Aim of the task — Copy out, from the entries below, each line holding the string "these".

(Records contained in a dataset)
■ ■ ■ ■

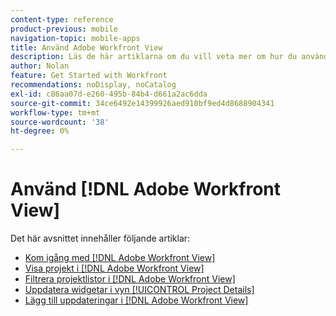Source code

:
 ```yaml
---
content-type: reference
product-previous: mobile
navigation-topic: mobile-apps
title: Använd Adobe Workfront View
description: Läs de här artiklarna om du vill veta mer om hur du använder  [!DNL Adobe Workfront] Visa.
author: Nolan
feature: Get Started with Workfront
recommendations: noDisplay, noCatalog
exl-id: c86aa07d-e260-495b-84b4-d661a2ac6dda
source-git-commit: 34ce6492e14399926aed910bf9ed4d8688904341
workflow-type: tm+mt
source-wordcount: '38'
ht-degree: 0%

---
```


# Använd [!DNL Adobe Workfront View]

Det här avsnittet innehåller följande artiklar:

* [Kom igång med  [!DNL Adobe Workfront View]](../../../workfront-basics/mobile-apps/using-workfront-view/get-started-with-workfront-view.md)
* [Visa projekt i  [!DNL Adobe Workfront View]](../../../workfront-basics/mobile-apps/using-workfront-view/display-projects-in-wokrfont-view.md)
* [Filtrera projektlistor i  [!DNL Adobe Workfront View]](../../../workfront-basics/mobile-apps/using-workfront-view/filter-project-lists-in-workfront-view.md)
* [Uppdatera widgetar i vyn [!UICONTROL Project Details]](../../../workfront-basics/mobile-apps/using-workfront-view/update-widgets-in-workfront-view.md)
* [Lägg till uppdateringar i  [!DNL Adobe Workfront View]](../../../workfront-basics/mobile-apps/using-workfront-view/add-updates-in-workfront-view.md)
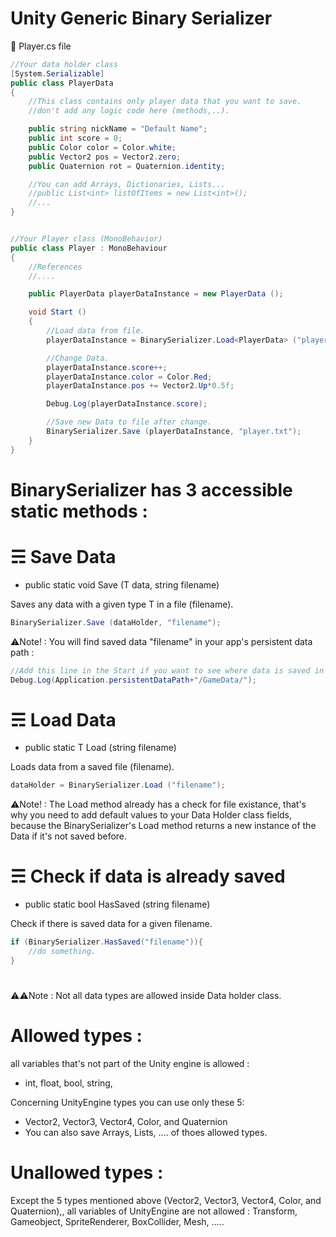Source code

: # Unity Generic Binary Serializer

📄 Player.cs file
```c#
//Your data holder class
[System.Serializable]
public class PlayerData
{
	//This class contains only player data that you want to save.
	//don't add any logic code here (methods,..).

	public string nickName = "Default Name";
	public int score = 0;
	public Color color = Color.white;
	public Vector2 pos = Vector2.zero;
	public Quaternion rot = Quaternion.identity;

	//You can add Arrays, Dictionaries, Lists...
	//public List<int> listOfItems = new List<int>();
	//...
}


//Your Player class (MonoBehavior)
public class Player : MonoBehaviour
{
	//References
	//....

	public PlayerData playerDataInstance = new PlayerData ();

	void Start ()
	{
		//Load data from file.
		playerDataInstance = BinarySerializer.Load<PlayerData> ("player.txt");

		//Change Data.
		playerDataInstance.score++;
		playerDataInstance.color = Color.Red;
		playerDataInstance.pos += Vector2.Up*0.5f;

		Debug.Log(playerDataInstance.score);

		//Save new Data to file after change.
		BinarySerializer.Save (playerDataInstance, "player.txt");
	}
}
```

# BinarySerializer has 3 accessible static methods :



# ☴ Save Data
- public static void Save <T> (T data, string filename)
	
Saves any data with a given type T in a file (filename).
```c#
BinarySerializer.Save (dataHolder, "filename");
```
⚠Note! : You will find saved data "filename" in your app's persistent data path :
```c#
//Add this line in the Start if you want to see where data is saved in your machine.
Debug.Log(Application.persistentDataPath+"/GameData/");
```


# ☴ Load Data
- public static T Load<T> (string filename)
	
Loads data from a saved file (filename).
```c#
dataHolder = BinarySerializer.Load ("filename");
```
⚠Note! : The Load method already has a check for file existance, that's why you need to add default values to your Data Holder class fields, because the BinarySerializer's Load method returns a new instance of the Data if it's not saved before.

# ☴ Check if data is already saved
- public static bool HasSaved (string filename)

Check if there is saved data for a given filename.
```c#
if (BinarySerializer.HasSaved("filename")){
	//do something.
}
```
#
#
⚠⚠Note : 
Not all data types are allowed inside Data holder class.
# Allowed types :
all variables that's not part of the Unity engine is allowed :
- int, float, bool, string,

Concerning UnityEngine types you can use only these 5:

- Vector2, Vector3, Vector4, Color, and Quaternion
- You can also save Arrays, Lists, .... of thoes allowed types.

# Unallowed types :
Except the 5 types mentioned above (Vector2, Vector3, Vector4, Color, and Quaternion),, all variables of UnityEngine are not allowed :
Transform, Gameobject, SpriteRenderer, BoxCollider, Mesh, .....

■ ■ ■ ■

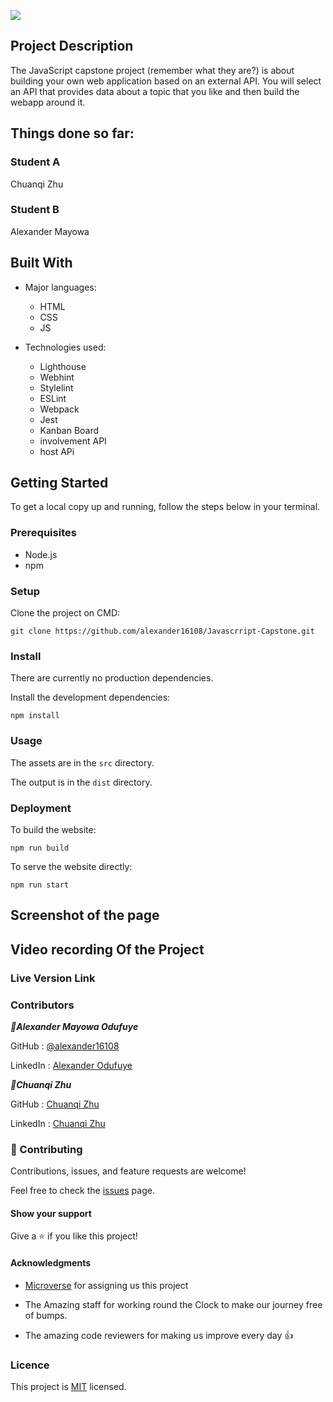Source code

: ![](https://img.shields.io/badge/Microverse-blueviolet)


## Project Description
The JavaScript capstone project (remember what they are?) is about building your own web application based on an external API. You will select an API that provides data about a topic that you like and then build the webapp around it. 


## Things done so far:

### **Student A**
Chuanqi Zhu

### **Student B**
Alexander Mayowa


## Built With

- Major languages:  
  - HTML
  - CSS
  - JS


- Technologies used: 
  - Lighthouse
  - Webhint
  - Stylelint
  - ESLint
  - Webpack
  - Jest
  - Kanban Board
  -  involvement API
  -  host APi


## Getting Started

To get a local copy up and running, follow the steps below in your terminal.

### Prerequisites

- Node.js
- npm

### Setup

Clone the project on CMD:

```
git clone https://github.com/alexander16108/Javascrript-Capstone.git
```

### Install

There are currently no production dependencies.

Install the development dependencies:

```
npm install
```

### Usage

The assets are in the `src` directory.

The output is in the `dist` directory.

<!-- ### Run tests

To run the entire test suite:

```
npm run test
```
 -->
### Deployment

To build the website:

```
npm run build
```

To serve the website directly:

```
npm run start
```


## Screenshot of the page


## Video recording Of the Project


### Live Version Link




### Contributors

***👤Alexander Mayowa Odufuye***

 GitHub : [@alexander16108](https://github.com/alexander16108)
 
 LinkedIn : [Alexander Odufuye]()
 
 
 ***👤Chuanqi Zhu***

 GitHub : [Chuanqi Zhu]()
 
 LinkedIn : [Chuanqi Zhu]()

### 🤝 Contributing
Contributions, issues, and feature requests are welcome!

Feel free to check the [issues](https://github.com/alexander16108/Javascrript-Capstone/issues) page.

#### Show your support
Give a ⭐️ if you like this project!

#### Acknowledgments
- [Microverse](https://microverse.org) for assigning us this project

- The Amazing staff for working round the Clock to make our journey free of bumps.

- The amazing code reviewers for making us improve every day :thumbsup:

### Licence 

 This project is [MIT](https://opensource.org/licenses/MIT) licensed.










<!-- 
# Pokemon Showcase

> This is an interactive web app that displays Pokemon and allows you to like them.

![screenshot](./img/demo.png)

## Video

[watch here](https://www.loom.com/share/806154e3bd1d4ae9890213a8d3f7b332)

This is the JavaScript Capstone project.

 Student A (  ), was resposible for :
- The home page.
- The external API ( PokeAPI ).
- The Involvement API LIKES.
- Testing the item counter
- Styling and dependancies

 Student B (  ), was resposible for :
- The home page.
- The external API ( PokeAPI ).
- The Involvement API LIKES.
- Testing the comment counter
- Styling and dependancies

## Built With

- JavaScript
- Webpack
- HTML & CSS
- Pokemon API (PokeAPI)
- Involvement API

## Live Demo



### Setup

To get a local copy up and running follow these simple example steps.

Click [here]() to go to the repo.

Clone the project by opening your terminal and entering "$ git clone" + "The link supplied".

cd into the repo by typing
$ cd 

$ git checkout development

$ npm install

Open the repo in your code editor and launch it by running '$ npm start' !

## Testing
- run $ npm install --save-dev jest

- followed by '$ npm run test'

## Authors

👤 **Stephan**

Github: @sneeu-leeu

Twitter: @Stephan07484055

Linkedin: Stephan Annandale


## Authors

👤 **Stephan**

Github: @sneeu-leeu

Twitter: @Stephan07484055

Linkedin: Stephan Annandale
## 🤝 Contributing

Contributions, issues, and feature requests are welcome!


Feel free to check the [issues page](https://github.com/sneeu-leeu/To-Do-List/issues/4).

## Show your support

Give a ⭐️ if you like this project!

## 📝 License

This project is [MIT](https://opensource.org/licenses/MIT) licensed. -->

■ ■ ■ ■

Expected answer —
Concerning UnityEngine types you can use only these 5:
To get a local copy up and running follow these simple example steps.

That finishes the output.